Any determination set forth on the Earn-out Payment Calculations which is not specifically objected
to in the Earn-out Objection Notice shall be deemed acceptable and shall be final and binding upon
the Buyer and the Sellers upon delivery of the Earn-out Objection Notice. If the Sellers do not
provide the Buyer with an Earn-out Objection Notice within such 30-day period, such Earn-out
Payment Calculations will be final, conclusive and binding on the Buyer and the Sellers. In the
event the Sellers provide an Earn-out Objection Notice to the Buyer, the Buyer and the Sellers
shall negotiate in good faith to resolve any such disputes. If the Buyer and the Sellers,
notwithstanding such good faith effort, fail to resolve any of the disputes described in the
Earn-out Objection Notice within 30 days after the Buyer’s receipt of the Earn-out Objection Notice, then the Buyer and the Sellers jointly
shall engage the firm of Deloitte & Touche LLP (the “Arbitration Firm”) to resolve such disputes in
accordance with the terms of this Agreement. As promptly as practicable thereafter, the Buyer and
the Sellers shall each prepare and submit any relevant materials to the Arbitration Firm, along
with copies of the Earn-out Payment Calculations and Earn-out Objection Notice. As soon as
practicable thereafter, the Buyer and the Sellers shall cause the Arbitration Firm to make a final
determination of the Actual Year 1 Payment, the Actual Year 2 Payment or the Actual Year 3 Payment
in accordance with the terms of this Agreement. The Arbitration Firm shall make an independent
determination of the Actual Year 1 Payment, the Actual Year 2 Payment or the Actual Year 3 Payment
that shall be final and binding on the Sellers and the Buyer. The fees, costs and expenses of the
Arbitration Firm shall be paid by the party whose calculation of the Earn-out Payment in dispute
was different by the greater amount from that of the Arbitration Firm.

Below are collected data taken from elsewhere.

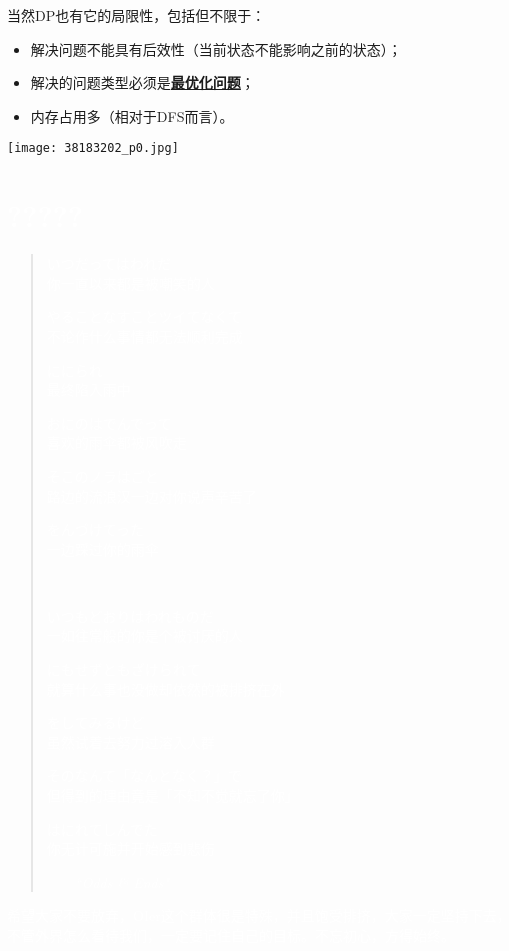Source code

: 当然DP也有它的局限性，包括但不限于：
\begin{itemize}
	\item{解决问题不能具有后效性（当前状态不能影响之前的状态）；}
	\item{解决的问题类型必须是\textbf{\underline{最优化问题}}；}
	\item{内存占用多（相对于DFS而言）。}
\end{itemize}

\begin{center}\texttt{[image: 38183202\_p0.jpg]}\end{center}
\note

\section*{\textcolor{white}{?????}}
\begin{quote}

	\textcolor{white}{いつだってはわれだ\\
		你一直以来都是被嘲笑的人}

	\textcolor{white}{やることなすことツイてなくて\\
		不论作什么事情都无法顺利完成}

	\textcolor{white}{ににられ\\
		最终陷入雨中}

	\textcolor{white}{おにのはでんでって\\
		喜欢的雨伞都被风吹走}

	\textcolor{white}{そこのノラはごと\\
		路边的流浪汉一边对你说声辛苦了}

	\textcolor{white}{をんづけてった\\
		一边踩过你的雨伞}

	\ \par

	\textcolor{white}{いつもどおりはわれものだ\\
		一如往常般的你是个被讨厌的人}

	\textcolor{white}{にもせずともざけられて\\
		就算什么事也没做却依然的被排挤在外}

	\textcolor{white}{をしてみるけど\\
		虽然试着去努力过溶入人群}

	\textcolor{white}{そのなんて「なんとなく？」で\\
		但得到的理由竟是「不知不觉就忘了你」}

	\textcolor{white}{はにれてしんでた\\
		你无计可施并开始感到悲伤}
	\begin{flushright}\textcolor{white}{------}\em{\textcolor{white}{``Odds \& Ends"}}\end{flushright}
\end{quote}

\textcolor{white}{希望大家不要放弃，OIer这个群体很是特殊，并且饱受排挤，大家一定坚持下去，不管外界怎么看待我们，一定要记住自己的目标。不忘初心，方得始终。}
\newpage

(c) From and after the Closing Date through the third anniversary thereof, Xxxxxxxx and
Xxxxxxx shall have control over the performance of the Company, subject to oversight by Buyer in
accordance with the strategy outlined by Buyer. All aspects of the operation of the Business by
the Company after the Closing Date through the third anniversary
thereof will be accounted for
through the Company. The continued employment of Xxxxxxxx and Xxxxxxx by the Company shall not be
a condition precedent to the payment of the Earn-out Payments. The Buyer covenants and agrees that
it shall not cause the Company to accelerate (or defer) any sales, or defer (or accelerate) any
expenses, in a manner that would increase (or reduce) Pretax Income, except to the extent that any
such deferral or acceleration is done in good faith for a legitimate business purpose and not with
the intent of affecting any Earn-out Payment. The Buyer acknowledges and agrees that it intends to
pay off any of the Company’s indebtedness for borrowed money within twelve months after Closing and
does not presently intend to leverage the Business during the first three years following the
Closing, such that interest expense during the first three years following the Closing should be
nominal, except as reasonably required by the Business.
2.2 Closing and Deliveries.
2.2.1 Closing. The closing of the purchase of the Shares (the “Closing”) will take
place at the Company’s offices, at 10:00 A.M. prevailing time, on March 22, 2007 (the “Closing
Date”).
2.2.2 Deliveries by the Sellers. At the Closing, the Sellers shall deliver, or cause
to be delivered, to the Buyer the following items:
(a) the stock certificates representing the Shares, endorsed or accompanied by stock powers in
favor of the Buyer;
(b) the certificate of incorporation, or other comparable charter documents, of the Company,
certified as of the most recent practicable date by the New Mexico Secretary of State.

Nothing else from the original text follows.